Normalizing Signals
Reading Time: ~7 min • Last Modified: July 29, 2025
Keywords: #SpeechProcessing, #SignalNormalization,
I. Time-Domain Normalizations
Peak Normalization
One common type of normalization is peak normalization, which operates directly on the raw waveform. The goal here is to ensure that the maximum absolute amplitude of the signal reaches a predefined value, typically 1.0. This is done by dividing each sample of the waveform by the maximum absolute value across the entire signal:
\[x_{\text{norm}}(t) = \frac{x(t)}{\max_t |x(t)|}\]This keeps the waveform shape unchanged but scales it so that the largest peak is at the desired level.
RMS (Root Mean Square) Normalization
RMS normalization adjusts the signal so that its overall energy, measured as root-mean-square (RMS) value, matches a target level. This is especially useful when two signals may have the same peak amplitude but differ in perceived loudness due to different energy distributions. The formula for RMS normalization is:
\[x_{\text{norm}}(t) = \frac{x(t)}{\text{RMS}(x)} \cdot \text{Target}_{RMS}\]where \(\text{RMS}(x) = \sqrt{\frac{1}{T} \sum_{t=1}^{T} x(t)^2}\), and \(T\) is the number of samples in the signal.
Mean Normalization (DC Offset Removal)
A simpler form of normalization is mean normalization, also known as DC offset removal. This technique removes any constant bias in the signal by subtracting the mean value:
\[x_{\text{norm}}(t) = x(t) - \mu\]where \(\mu\) is the average value of the waveform. Since speech should ideally oscillate around zero, this step ensures the signal is centered.

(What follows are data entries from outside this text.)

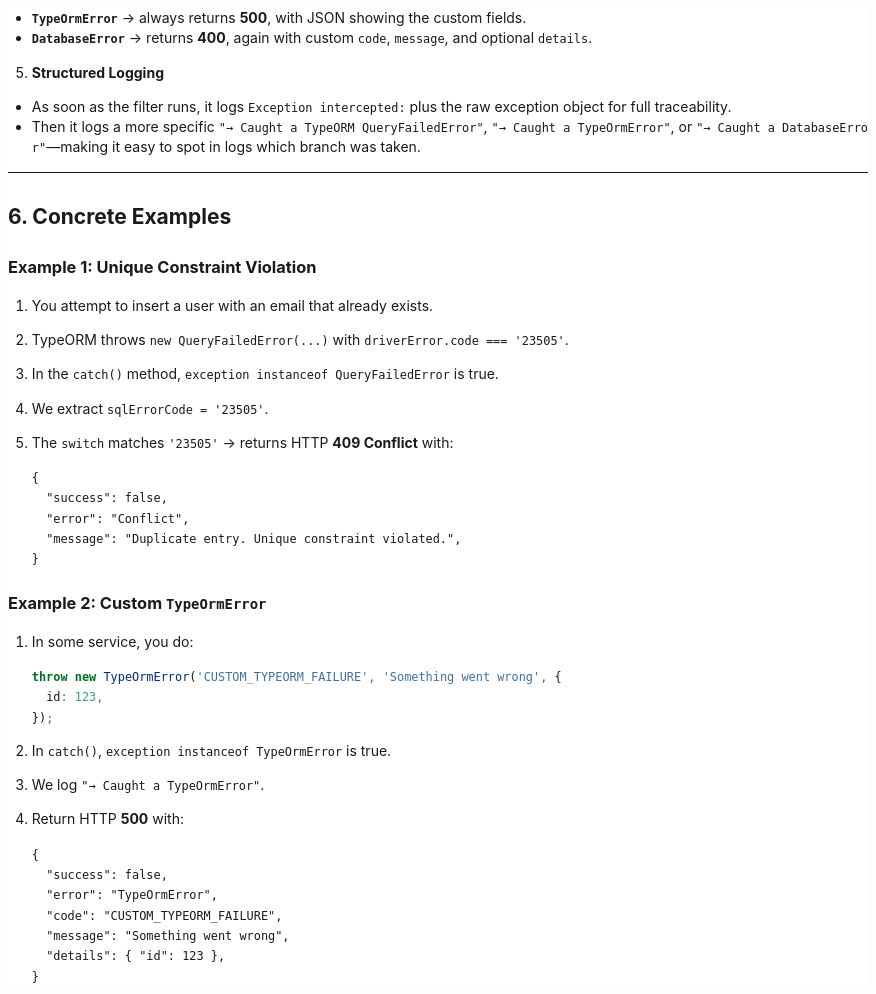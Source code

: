 - **`TypeOrmError`** → always returns **500**, with JSON showing the custom fields.
- **`DatabaseError`** → returns **400**, again with custom `code`, `message`, and optional `details`.

5. **Structured Logging**

- As soon as the filter runs, it logs `Exception intercepted:` plus the raw exception object for full traceability.
- Then it logs a more specific `"→ Caught a TypeORM QueryFailedError"`, `"→ Caught a TypeOrmError"`, or `"→ Caught a DatabaseError"`—making it easy to spot in logs which branch was taken.

---

## 6. Concrete Examples

### Example 1: Unique Constraint Violation

1. You attempt to insert a user with an email that already exists.
2. TypeORM throws `new QueryFailedError(...)` with `driverError.code === '23505'`.
3. In the `catch()` method, `exception instanceof QueryFailedError` is true.
4. We extract `sqlErrorCode = '23505'`.
5. The `switch` matches `'23505'` → returns HTTP **409 Conflict** with:

   ```jsonc
   {
     "success": false,
     "error": "Conflict",
     "message": "Duplicate entry. Unique constraint violated.",
   }
   ```

### Example 2: Custom `TypeOrmError`

1. In some service, you do:

   ```ts
   throw new TypeOrmError('CUSTOM_TYPEORM_FAILURE', 'Something went wrong', {
     id: 123,
   });
   ```

2. In `catch()`, `exception instanceof TypeOrmError` is true.
3. We log `"→ Caught a TypeOrmError"`.
4. Return HTTP **500** with:

   ```jsonc
   {
     "success": false,
     "error": "TypeOrmError",
     "code": "CUSTOM_TYPEORM_FAILURE",
     "message": "Something went wrong",
     "details": { "id": 123 },
   }
   ```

Z-Score Normalization (Standardization)
A more general form is z-score normalization or standardization, which transforms the signal so that it has zero mean and unit variance. This is especially useful in machine learning contexts, where models often assume input features have similar statistical properties. The transformation is defined as:
\[x_{\text{norm}}(t) = \frac{x(t) - \mu}{\sigma}\]where \(\mu\) is the mean and \(\sigma\) is the standard deviation of the waveform.
II. Frequency-Domain Normalizations
Per-Frame Normalization
Normalizations can also be applied in the spectral domain, after converting the signal into a time-frequency representation such as a spectrogram. In per-frame normalization, each time frame of the spectrogram is normalized to have zero mean and unit variance across frequency:
\[S_{\text{norm}}(f, t) = \frac{S(f,t) - \mu_t}{\sigma_t}\]Here, \(\mu_t\) and \(\sigma_t\) are the mean and standard deviation of the spectral values at time \(t\), across all frequencies \(f\). This kind of normalization helps reduce variations due to environmental noise or loudness that affect the entire frame.
Per-Frequency Normalization
Conversely, per-frequency normalization normalizes each frequency bin across time, which is useful when some frequency bands are consistently stronger due to recording conditions or channel characteristics. In this case, the normalization is written as:
\[S_{\text{norm}}(f, t) = \frac{S(f,t) - \mu_f}{\sigma_f}\]where \(\mu_f\) and \(\sigma_f\) are computed across time for each frequency bin \(f\).
Conclusion
Each of these normalization methods serves a specific purpose and is often combined with others in practical speech processing pipelines. They help ensure that models or algorithms are not biased by irrelevant differences in amplitude or energy that are not part of the speech content itself.